At the 2025 Nvidia GPU Technology Conference the company announced its AI Data Platform that included significant advances in enterprise digital storage to support corporate AI workloads. However, the company’s KV cache in its Dynamo software and future looking efforts to connect storage and memory more directly with GPUs will drive digital storage and memory demand further, improve inference performance and lower AI costs.
The AI Data Platform leverages Blackwell GPUs, BlueField DPUs and Spectrum-X networking to deliver 1.6X higher performance than CPU-based storage, reducing power consumption by up to 50% and providing more than three types higher performance per watt and accelerating storage traffic up to 48% compared to traditional Ethernet. This roll out was done in conjunction with
A number of digital storage companies as shown in the image from Jensen Huang’s GTC keynote below.
In a recent conversation with Kevin Deierling from Nvidia we discussed another topic related to storage announcements at the 2025 GTC, that is the Key Value Cache in Nvidia’s Dynamo, see image below of Jensen announcing Dynamo.
Jensen characterized Dynamo as the OS of the AI factory. These key values are binary representations of the state of the AI model at a point in time. This KV cache grows to become very large for large models. But the KV cache allows faster user responses and avoids the need to recalculate model results and thus reduces costs and increases efficiency.
Nvidia Dynamo is open-source high-throughput low-latency inference software that is intended to standardize model deployment and enables fast and scalable AI in production. Because creating trained KV values for user requests is compute intensive and keeping them solely on GPU memory is expensive the Dynamo KV Cache Manager enables the offloading of older or less frequently access KV cache blocks to more cost-effective memory and storage such as CPU memory, local storage or networked object or file storage.

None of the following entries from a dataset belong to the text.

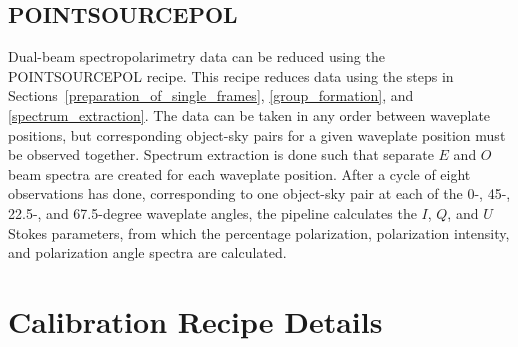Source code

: \documentclass[twoside,11pt]{article}
\newcommand{\xlabel}[1]{}
\renewcommand{\_}{\texttt{\symbol{95}}}
\begin{document}
\subsection{\xlabel{point_source_pol}POINT\_SOURCE\_POL\label{point_source_pol}}

Dual-beam spectropolarimetry data can be reduced using the POINT\_SOURCE\_POL recipe. This recipe reduces data using the steps in Sections~\ref{preparation_of_single_frames}, \ref{group_formation}, and \ref{spectrum_extraction}. The data can be taken in any order between waveplate positions, but corresponding object-sky pairs for a given waveplate position must be observed together. Spectrum extraction is done such that separate $E$ and $O$ beam spectra are created for each waveplate position. After a cycle of eight observations has done, corresponding to one object-sky pair at each of the 0-, 45-, 22.5-, and 67.5-degree waveplate angles, the pipeline calculates the $I$, $Q$, and $U$ Stokes parameters, from which the percentage polarization, polarization intensity, and polarization angle spectra are calculated.

\section{\xlabel{calibration_recipe_details}Calibration Recipe Details\label{calibration_recipe_details}}
\end{document}
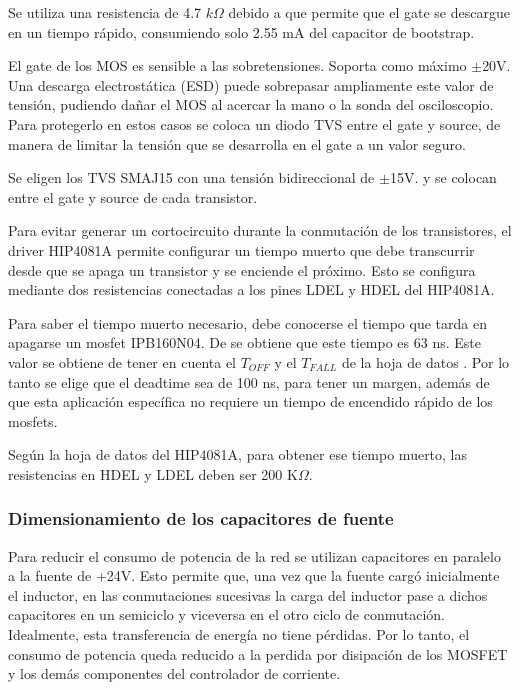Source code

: \noindent Se utiliza una resistencia de 4.7 $k\Omega$ debido a que permite que el gate se descargue en un tiempo rápido, consumiendo solo 2.55 mA del capacitor de bootstrap.


\noindent El gate de los MOS es sensible a las sobretensiones. Soporta como máximo $\pm$20V. Una descarga electrostática (ESD) puede sobrepasar ampliamente este valor de tensión, pudiendo dañar el MOS al acercar la mano o la sonda del osciloscopio. Para protegerlo en estos casos se coloca un diodo TVS entre el gate y source, de manera de limitar la tensión que se desarrolla en el gate a un valor seguro.

\noindent Se eligen los TVS SMAJ15 con una tensión bidireccional de $\pm$15V. y se colocan entre el gate y source de cada transistor.


\noindent Para evitar generar un cortocircuito durante la conmutación de los transistores, el driver HIP4081A permite configurar un tiempo muerto que debe transcurrir desde que se apaga un transistor y se enciende el próximo. Esto se configura mediante dos resistencias conectadas a los pines LDEL y HDEL del HIP4081A.

\noindent Para saber el tiempo muerto necesario, debe conocerse el tiempo que tarda en apagarse un mosfet IPB160N04. De \cite{IPB160N04} se obtiene que este tiempo es 63 ns. Este valor se obtiene de tener en cuenta el $T_{OFF}$ y el $T_{FALL}$ de la hoja de datos . Por lo tanto se elige que el deadtime sea de 100 ns, para tener un margen, además de que esta aplicación específica no requiere un tiempo de encendido rápido de los mosfets.

\noindent Según la hoja de datos del HIP4081A, para obtener ese tiempo muerto, las resistencias en HDEL y LDEL deben ser 200 K$\Omega$.

\subsubsection{Dimensionamiento de los capacitores de fuente}
	
\noindent Para reducir el consumo de potencia de la red se utilizan capacitores en paralelo a la fuente de +24V. Esto permite que, una vez que la fuente cargó inicialmente el inductor, en las conmutaciones sucesivas la carga del inductor pase a dichos capacitores en un semiciclo y viceversa en el otro ciclo de conmutación. Idealmente, esta transferencia de energía no tiene pérdidas. Por lo tanto, el consumo de potencia queda reducido a la perdida por disipación de los MOSFET y los demás componentes del controlador de corriente. 

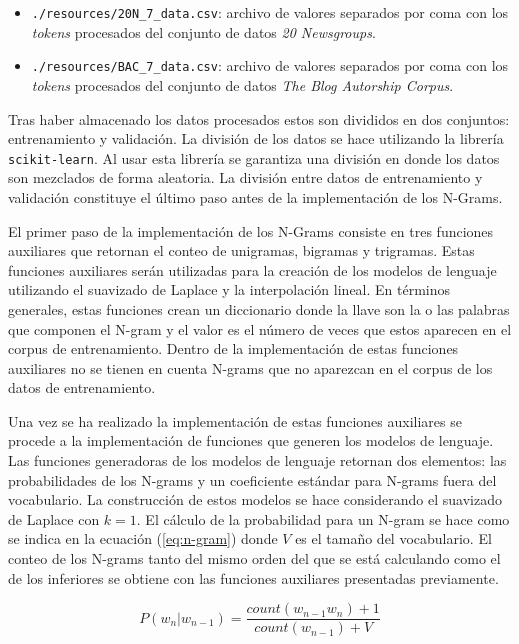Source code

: \begin{itemize}
    \item \texttt{./resources/20N\_7\_data.csv}: archivo de valores separados por coma con los \textit{tokens} procesados del conjunto de datos \textit{20 Newsgroups}.
    \item \texttt{./resources/BAC\_7\_data.csv}: archivo de valores separados por coma con los \textit{tokens} procesados del conjunto de datos \textit{The Blog Autorship Corpus}.
\end{itemize}

Tras haber almacenado los datos procesados estos son divididos en dos conjuntos: entrenamiento y validación. La división de los datos se hace utilizando la librería \texttt{scikit-learn}. Al usar esta librería se garantiza una división en donde los datos son mezclados de forma aleatoria. La división entre datos de entrenamiento y validación constituye el último paso antes de la implementación de los N-Grams.

El primer paso de la implementación de los N-Grams consiste en tres funciones auxiliares que retornan el conteo de unigramas, bigramas y trigramas. Estas funciones auxiliares serán utilizadas para la creación de los modelos de lenguaje utilizando el suavizado de Laplace y la interpolación lineal. En términos generales, estas funciones crean un diccionario donde la llave son la o las palabras que componen el N-gram y el valor es el número de veces que estos aparecen en el corpus de entrenamiento. Dentro de la implementación de estas funciones auxiliares no se tienen en cuenta N-grams que no aparezcan en el corpus de los datos de entrenamiento.

Una vez se ha realizado la implementación de estas funciones auxiliares se procede a la implementación de funciones que generen los modelos de lenguaje. Las funciones generadoras de los modelos de lenguaje retornan dos elementos: las probabilidades de los N-grams y un coeficiente estándar para N-grams fuera del vocabulario. La construcción de estos modelos se hace considerando el suavizado de Laplace con $k=1$. El cálculo de la probabilidad para un N-gram se hace como se indica en la ecuación (\ref{eq:n-gram}) donde $V$ es el tamaño del vocabulario. El conteo de los N-grams tanto del mismo orden del que se está calculando como el de los inferiores se obtiene con las funciones auxiliares presentadas previamente.

\begin{equation}
    P(w_{n} | w_{n-1} ) = \frac{count(w_{n-1} w_n ) + 1}{count(w_{n-1}) + V}
    \label{eq:n-gram}
\end{equation}


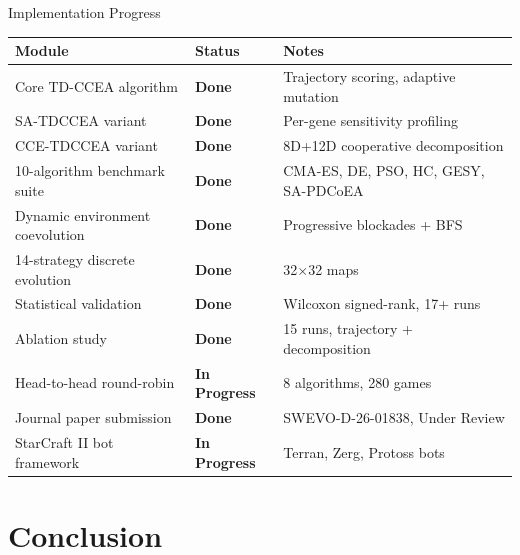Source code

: \documentclass[aspectratio=169, 11pt]{beamer}
\begin{document}
\begin{frame}{Implementation Progress}
\scriptsize
\renewcommand{\arraystretch}{1.05}
\begin{tabular}{p{5.2cm}p{2.3cm}p{4.5cm}}
    \toprule
    \textbf{Module} & \textbf{Status} & \textbf{Notes}\\
    \midrule
    Core TD-CCEA algorithm          & \textcolor{doneGreen}{\textbf{Done}} & Trajectory scoring, adaptive mutation\\
    SA-TDCCEA variant               & \textcolor{doneGreen}{\textbf{Done}} & Per-gene sensitivity profiling\\
    CCE-TDCCEA variant              & \textcolor{doneGreen}{\textbf{Done}} & 8D+12D cooperative decomposition\\
    10-algorithm benchmark suite    & \textcolor{doneGreen}{\textbf{Done}} & CMA-ES, DE, PSO, HC, GESY, SA-PDCoEA\\
    Dynamic environment coevolution & \textcolor{doneGreen}{\textbf{Done}} & Progressive blockades + BFS\\
    14-strategy discrete evolution  & \textcolor{doneGreen}{\textbf{Done}} & 32$\times$32 maps\\
    Statistical validation          & \textcolor{doneGreen}{\textbf{Done}} & Wilcoxon signed-rank, 17+ runs\\
    Ablation study                  & \textcolor{doneGreen}{\textbf{Done}} & 15 runs, trajectory + decomposition\\
    Head-to-head round-robin        & \textcolor{progAmber}{\textbf{In Progress}} & 8 algorithms, 280 games\\
    Journal paper submission        & \textcolor{doneGreen}{\textbf{Done}} & SWEVO-D-26-01838, Under Review\\
    StarCraft II bot framework      & \textcolor{progAmber}{\textbf{In Progress}} & Terran, Zerg, Protoss bots\\
    
    \bottomrule
\end{tabular}
\end{frame}


\section{Conclusion}
\end{document}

This enables organizations to cost-effectively store petabytes of KV cache data by distributing KV cache blocks between a hierarchy of GPU accessed storage as shown below, depending upon frequency of use. Such a hierarchy will include memory as well as SSDs and HDDs. Dynamo can manage KV cache across multiple GPU nodes and supports both distributed and disaggregated inference serving with the hierarchical caching creating offloading strategies at multiple levels.
There is another effort that Nvidia and several digital storage and memory companies are working on that has been called Storage Next. This is an initiative within the Open Compute Project to create a new storage architecture for GPU computing hear memory for disaggregated data-protected, managed block storage using next generation NVMe over the PCIe generation 6 bus. This is expected to provide lower total cost of ownership, higher IOPS, lower power consumption and less complex infrastructure and reduced impact from tail latencies.
Kevin’s comment to me was that this will include computational storage for AI. Nvidia plans to talk further about this effort at the 2025 FMS in August.
Nvidia’s Dynamo enables faster and more efficient AI inference with scalable digital storage and memory hierarchical KV caching. Work in development by the storage industry will allow even tighter integration of digital storage with GPUs.